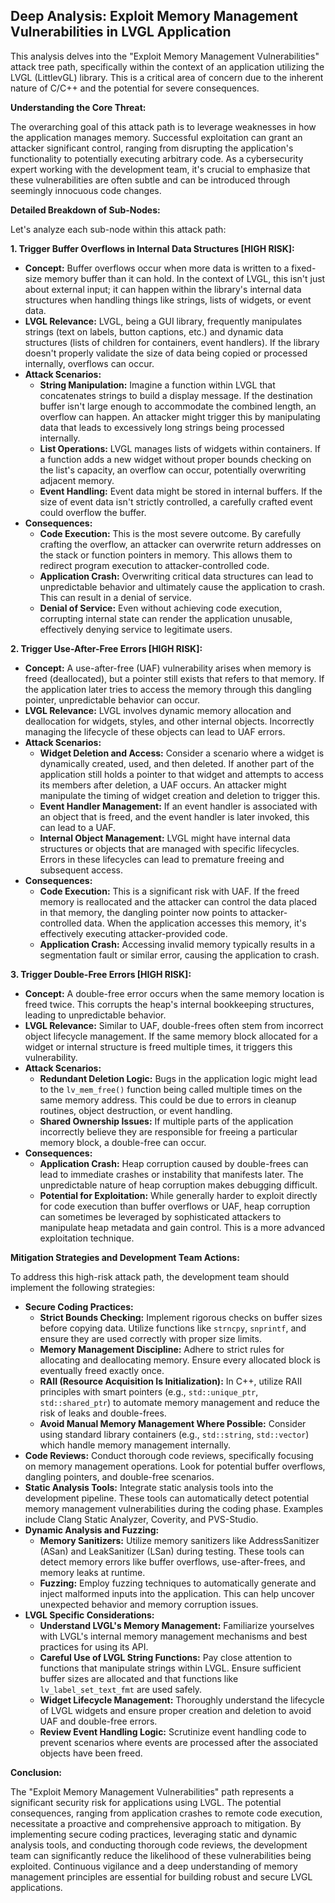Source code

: ## Deep Analysis: Exploit Memory Management Vulnerabilities in LVGL Application

This analysis delves into the "Exploit Memory Management Vulnerabilities" attack tree path, specifically within the context of an application utilizing the LVGL (LittlevGL) library. This is a critical area of concern due to the inherent nature of C/C++ and the potential for severe consequences.

**Understanding the Core Threat:**

The overarching goal of this attack path is to leverage weaknesses in how the application manages memory. Successful exploitation can grant an attacker significant control, ranging from disrupting the application's functionality to potentially executing arbitrary code. As a cybersecurity expert working with the development team, it's crucial to emphasize that these vulnerabilities are often subtle and can be introduced through seemingly innocuous code changes.

**Detailed Breakdown of Sub-Nodes:**

Let's analyze each sub-node within this attack path:

**1. Trigger Buffer Overflows in Internal Data Structures [HIGH RISK]:**

* **Concept:**  Buffer overflows occur when more data is written to a fixed-size memory buffer than it can hold. In the context of LVGL, this isn't just about external input; it can happen within the library's internal data structures when handling things like strings, lists of widgets, or event data.
* **LVGL Relevance:** LVGL, being a GUI library, frequently manipulates strings (text on labels, button captions, etc.) and dynamic data structures (lists of children for containers, event handlers). If the library doesn't properly validate the size of data being copied or processed internally, overflows can occur.
* **Attack Scenarios:**
    * **String Manipulation:**  Imagine a function within LVGL that concatenates strings to build a display message. If the destination buffer isn't large enough to accommodate the combined length, an overflow can happen. An attacker might trigger this by manipulating data that leads to excessively long strings being processed internally.
    * **List Operations:**  LVGL manages lists of widgets within containers. If a function adds a new widget without proper bounds checking on the list's capacity, an overflow can occur, potentially overwriting adjacent memory.
    * **Event Handling:**  Event data might be stored in internal buffers. If the size of event data isn't strictly controlled, a carefully crafted event could overflow the buffer.
* **Consequences:**
    * **Code Execution:** This is the most severe outcome. By carefully crafting the overflow, an attacker can overwrite return addresses on the stack or function pointers in memory. This allows them to redirect program execution to attacker-controlled code.
    * **Application Crash:**  Overwriting critical data structures can lead to unpredictable behavior and ultimately cause the application to crash. This can result in a denial of service.
    * **Denial of Service:**  Even without achieving code execution, corrupting internal state can render the application unusable, effectively denying service to legitimate users.

**2. Trigger Use-After-Free Errors [HIGH RISK]:**

* **Concept:**  A use-after-free (UAF) vulnerability arises when memory is freed (deallocated), but a pointer still exists that refers to that memory. If the application later tries to access the memory through this dangling pointer, unpredictable behavior can occur.
* **LVGL Relevance:** LVGL involves dynamic memory allocation and deallocation for widgets, styles, and other internal objects. Incorrectly managing the lifecycle of these objects can lead to UAF errors.
* **Attack Scenarios:**
    * **Widget Deletion and Access:**  Consider a scenario where a widget is dynamically created, used, and then deleted. If another part of the application still holds a pointer to that widget and attempts to access its members after deletion, a UAF occurs. An attacker might manipulate the timing of widget creation and deletion to trigger this.
    * **Event Handler Management:**  If an event handler is associated with an object that is freed, and the event handler is later invoked, this can lead to a UAF.
    * **Internal Object Management:**  LVGL might have internal data structures or objects that are managed with specific lifecycles. Errors in these lifecycles can lead to premature freeing and subsequent access.
* **Consequences:**
    * **Code Execution:** This is a significant risk with UAF. If the freed memory is reallocated and the attacker can control the data placed in that memory, the dangling pointer now points to attacker-controlled data. When the application accesses this memory, it's effectively executing attacker-provided code.
    * **Application Crash:**  Accessing invalid memory typically results in a segmentation fault or similar error, causing the application to crash.

**3. Trigger Double-Free Errors [HIGH RISK]:**

* **Concept:** A double-free error occurs when the same memory location is freed twice. This corrupts the heap's internal bookkeeping structures, leading to unpredictable behavior.
* **LVGL Relevance:**  Similar to UAF, double-frees often stem from incorrect object lifecycle management. If the same memory block allocated for a widget or internal structure is freed multiple times, it triggers this vulnerability.
* **Attack Scenarios:**
    * **Redundant Deletion Logic:**  Bugs in the application logic might lead to the `lv_mem_free()` function being called multiple times on the same memory address. This could be due to errors in cleanup routines, object destruction, or event handling.
    * **Shared Ownership Issues:** If multiple parts of the application incorrectly believe they are responsible for freeing a particular memory block, a double-free can occur.
* **Consequences:**
    * **Application Crash:** Heap corruption caused by double-frees can lead to immediate crashes or instability that manifests later. The unpredictable nature of heap corruption makes debugging difficult.
    * **Potential for Exploitation:** While generally harder to exploit directly for code execution than buffer overflows or UAF, heap corruption can sometimes be leveraged by sophisticated attackers to manipulate heap metadata and gain control. This is a more advanced exploitation technique.

**Mitigation Strategies and Development Team Actions:**

To address this high-risk attack path, the development team should implement the following strategies:

* **Secure Coding Practices:**
    * **Strict Bounds Checking:** Implement rigorous checks on buffer sizes before copying data. Utilize functions like `strncpy`, `snprintf`, and ensure they are used correctly with proper size limits.
    * **Memory Management Discipline:**  Adhere to strict rules for allocating and deallocating memory. Ensure every allocated block is eventually freed exactly once.
    * **RAII (Resource Acquisition Is Initialization):**  In C++, utilize RAII principles with smart pointers (e.g., `std::unique_ptr`, `std::shared_ptr`) to automate memory management and reduce the risk of leaks and double-frees.
    * **Avoid Manual Memory Management Where Possible:** Consider using standard library containers (e.g., `std::string`, `std::vector`) which handle memory management internally.
* **Code Reviews:** Conduct thorough code reviews, specifically focusing on memory management operations. Look for potential buffer overflows, dangling pointers, and double-free scenarios.
* **Static Analysis Tools:** Integrate static analysis tools into the development pipeline. These tools can automatically detect potential memory management vulnerabilities during the coding phase. Examples include Clang Static Analyzer, Coverity, and PVS-Studio.
* **Dynamic Analysis and Fuzzing:**
    * **Memory Sanitizers:** Utilize memory sanitizers like AddressSanitizer (ASan) and LeakSanitizer (LSan) during testing. These tools can detect memory errors like buffer overflows, use-after-frees, and memory leaks at runtime.
    * **Fuzzing:** Employ fuzzing techniques to automatically generate and inject malformed inputs into the application. This can help uncover unexpected behavior and memory corruption issues.
* **LVGL Specific Considerations:**
    * **Understand LVGL's Memory Management:**  Familiarize yourselves with LVGL's internal memory management mechanisms and best practices for using its API.
    * **Careful Use of LVGL String Functions:** Pay close attention to functions that manipulate strings within LVGL. Ensure sufficient buffer sizes are allocated and that functions like `lv_label_set_text_fmt` are used safely.
    * **Widget Lifecycle Management:**  Thoroughly understand the lifecycle of LVGL widgets and ensure proper creation and deletion to avoid UAF and double-free errors.
    * **Review Event Handling Logic:**  Scrutinize event handling code to prevent scenarios where events are processed after the associated objects have been freed.

**Conclusion:**

The "Exploit Memory Management Vulnerabilities" path represents a significant security risk for applications using LVGL. The potential consequences, ranging from application crashes to remote code execution, necessitate a proactive and comprehensive approach to mitigation. By implementing secure coding practices, leveraging static and dynamic analysis tools, and conducting thorough code reviews, the development team can significantly reduce the likelihood of these vulnerabilities being exploited. Continuous vigilance and a deep understanding of memory management principles are essential for building robust and secure LVGL applications.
◆ ◆ ◆
Try it: Search the entries above for the string "Fuzzing". Copy each line that holds it.

Exercise solution:
* **Dynamic Analysis and Fuzzing:**
    * **Fuzzing:** Employ fuzzing techniques to automatically generate and inject malformed inputs into the application. This can help uncover unexpected behavior and memory corruption issues.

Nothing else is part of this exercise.